Highlights & Insights¶
- First to identify and systematically solve the cross-window semantic inconsistency problem in sliding window inference.
- The three components (KVE, Proxy, Dynamic Normalization) work hierarchically: KVE provides global info \(\rightarrow\) Proxy eliminates local bias \(\rightarrow\) Dynamic Normalization handles scale variance.
- Entirely training-free with no extra parameters; can be plugged into existing methods to expand the receptive field.
- Uses the high-confidence token count as a free proxy signal for target scale, cleverly avoiding explicit scale estimation.
Limitations & Future Work¶
- Computational complexity for global KV extension is \(O(N \cdot LN)\), increasing attention overhead as the number of windows grows.
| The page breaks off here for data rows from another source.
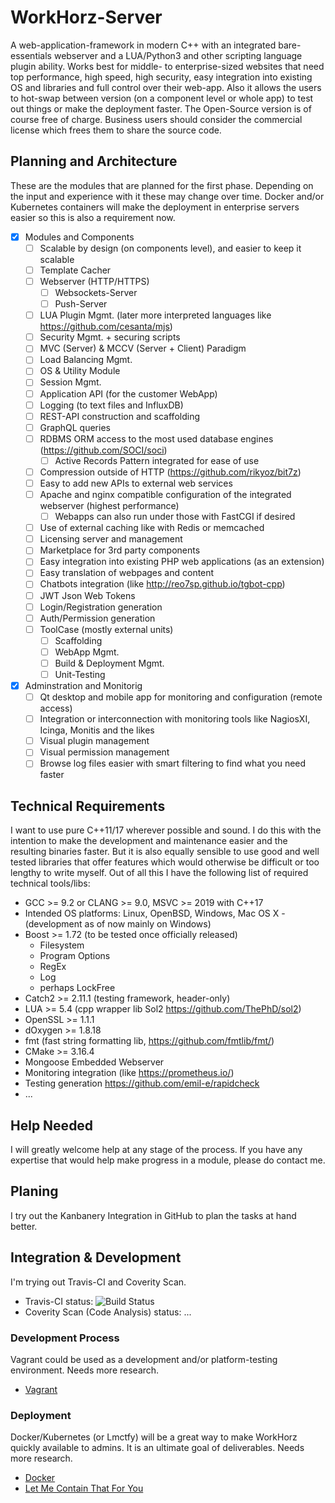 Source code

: # WorkHorz-Server

A web-application-framework in modern C++ with an integrated bare-essentials webserver and a LUA/Python3 and other scripting language plugin ability. Works best for middle- to enterprise-sized websites that need top performance, high speed, high security, easy integration into existing OS and libraries and full control over their web-app. Also it allows the users to hot-swap between version (on a component level or whole app) to test out things or make the deployment faster. The Open-Source version is of course free of charge. Business users should consider the commercial license which frees them to share the source code.

## Planning and Architecture
These are the modules that are planned for the first phase. Depending on the input and experience with it these may change over time. Docker and/or Kubernetes containers will make the deployment in enterprise servers easier so this is also a requirement now.
- [x] Modules and Components
  - [ ] Scalable by design (on components level), and easier to keep it scalable
  - [ ] Template Cacher
  - [ ] Webserver (HTTP/HTTPS)
    - [ ] Websockets-Server
    - [ ] Push-Server
  - [ ] LUA Plugin Mgmt. (later more interpreted languages like https://github.com/cesanta/mjs)
  - [ ] Security Mgmt. + securing scripts
  - [ ] MVC (Server) & MCCV (Server + Client) Paradigm
  - [ ] Load Balancing Mgmt.
  - [ ] OS & Utility Module
  - [ ] Session Mgmt.
  - [ ] Application API (for the customer WebApp)
  - [ ] Logging (to text files and InfluxDB)
  - [ ] REST-API construction and scaffolding
  - [ ] GraphQL queries
  - [ ] RDBMS ORM access to the most used database engines (https://github.com/SOCI/soci)
    - [ ] Active Records Pattern integrated for ease of use
  - [ ] Compression outside of HTTP (https://github.com/rikyoz/bit7z)
  - [ ] Easy to add new APIs to external web services
  - [ ] Apache and nginx compatible configuration of the integrated webserver (highest performance)
    - [ ] Webapps can also run under those with FastCGI if desired
  - [ ] Use of external caching like with Redis or memcached
  - [ ] Licensing server and management
  - [ ] Marketplace for 3rd party components
  - [ ] Easy integration into existing PHP web applications (as an extension)
  - [ ] Easy translation of webpages and content
  - [ ] Chatbots integration (like http://reo7sp.github.io/tgbot-cpp)
  - [ ] JWT Json Web Tokens
  - [ ] Login/Registration generation
  - [ ] Auth/Permission generation
  - [ ] ToolCase (mostly external units)
    - [ ] Scaffolding
    - [ ] WebApp Mgmt.
    - [ ] Build & Deployment Mgmt.
    - [ ] Unit-Testing
- [x] Adminstration and Monitorig
  - [ ] Qt desktop and mobile app for monitoring and configuration (remote access)
  - [ ] Integration or interconnection with monitoring tools like NagiosXI, Icinga, Monitis and the likes
  - [ ] Visual plugin management
  - [ ] Visual permission management
  - [ ] Browse log files easier with smart filtering to find what you need faster

## Technical Requirements
I want to use pure C++11/17 wherever possible and sound. I do this with the intention to make the development and maintenance easier and the resulting binaries faster. But it is also equally sensible to use good and well tested libraries that offer features which would otherwise be difficult or too lengthy to write myself. Out of all this I have the following list of required technical tools/libs:
* GCC >= 9.2 or CLANG >= 9.0, MSVC >= 2019 with C++17
* Intended OS platforms: Linux, OpenBSD, Windows, Mac OS X - (development as of now mainly on Windows)
* Boost >= 1.72 (to be tested once officially released)
  * Filesystem
  * Program Options
  * RegEx
  * Log
  * perhaps LockFree
* Catch2 >= 2.11.1 (testing framework, header-only)
* LUA >= 5.4 (cpp wrapper lib Sol2 https://github.com/ThePhD/sol2)
* OpenSSL >= 1.1.1
* dOxygen >= 1.8.18
* fmt (fast string formatting lib, https://github.com/fmtlib/fmt/)
* CMake >= 3.16.4
* Mongoose Embedded Webserver
* Monitoring integration (like https://prometheus.io/)
* Testing generation https://github.com/emil-e/rapidcheck
* ...

## Help Needed
I will greatly welcome help at any stage of the process. If you have any expertise that would help make progress in a module, please do contact me.

## Planing
I try out the Kanbanery Integration in GitHub to plan the tasks at hand better.

## Integration & Development
I'm trying out Travis-CI and Coverity Scan.
* Travis-CI status: ![Build Status](https://travis-ci.org/RedSilkSoftware/workhorz-server.svg?branch=master) 
* Coverity Scan (Code Analysis) status: ...

### Development Process
Vagrant could be used as a development and/or platform-testing environment. Needs more research. 
* [Vagrant](http://docs.vagrantup.com/)

### Deployment
Docker/Kubernetes (or Lmctfy) will be a great way to make WorkHorz quickly available to admins. It is an ultimate goal of deliverables. Needs more research. 
* [Docker](https://www.docker.io/)
* [Let Me Contain That For You](https://github.com/google/lmctfy)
- Iterative construction of proxy anchors increases inference latency (though only 2 steps are required).
- \(\lambda_1, \lambda_2\) in dynamic normalization remain globally fixed; more refined adaptive strategies could yield further improvements.
- Limited gains on datasets with extreme category counts like ADE20K, possibly requiring more granular category-aware mechanisms.
Related Work & Insights¶
- The proxy attention mechanism of ProxyCLIP serves as the direct foundation; GLA-CLIP extends it from single-window to global scope.
- Mean-shift clustering concepts are applied to build proxy anchors, applicable to other scenarios requiring cross-regional semantic consistency.
- Training-free OVSS is becoming a vibrant direction, avoiding the need for training data and risks of overfitting.
Rating¶
- Novelty: ⭐⭐⭐⭐ Systematically addresses the overlooked window inconsistency problem.
- Experimental Thoroughness: ⭐⭐⭐⭐⭐ 8 datasets, multiple baseline integrations, and detailed ablation/visual analysis.
- Writing Quality: ⭐⭐⭐⭐⭐ Clear motivation, precise problem definition (BER metric), and rigorous method derivation.
- Value: ⭐⭐⭐⭐ A generic plug-and-play solution that advances the training-free OVSS field.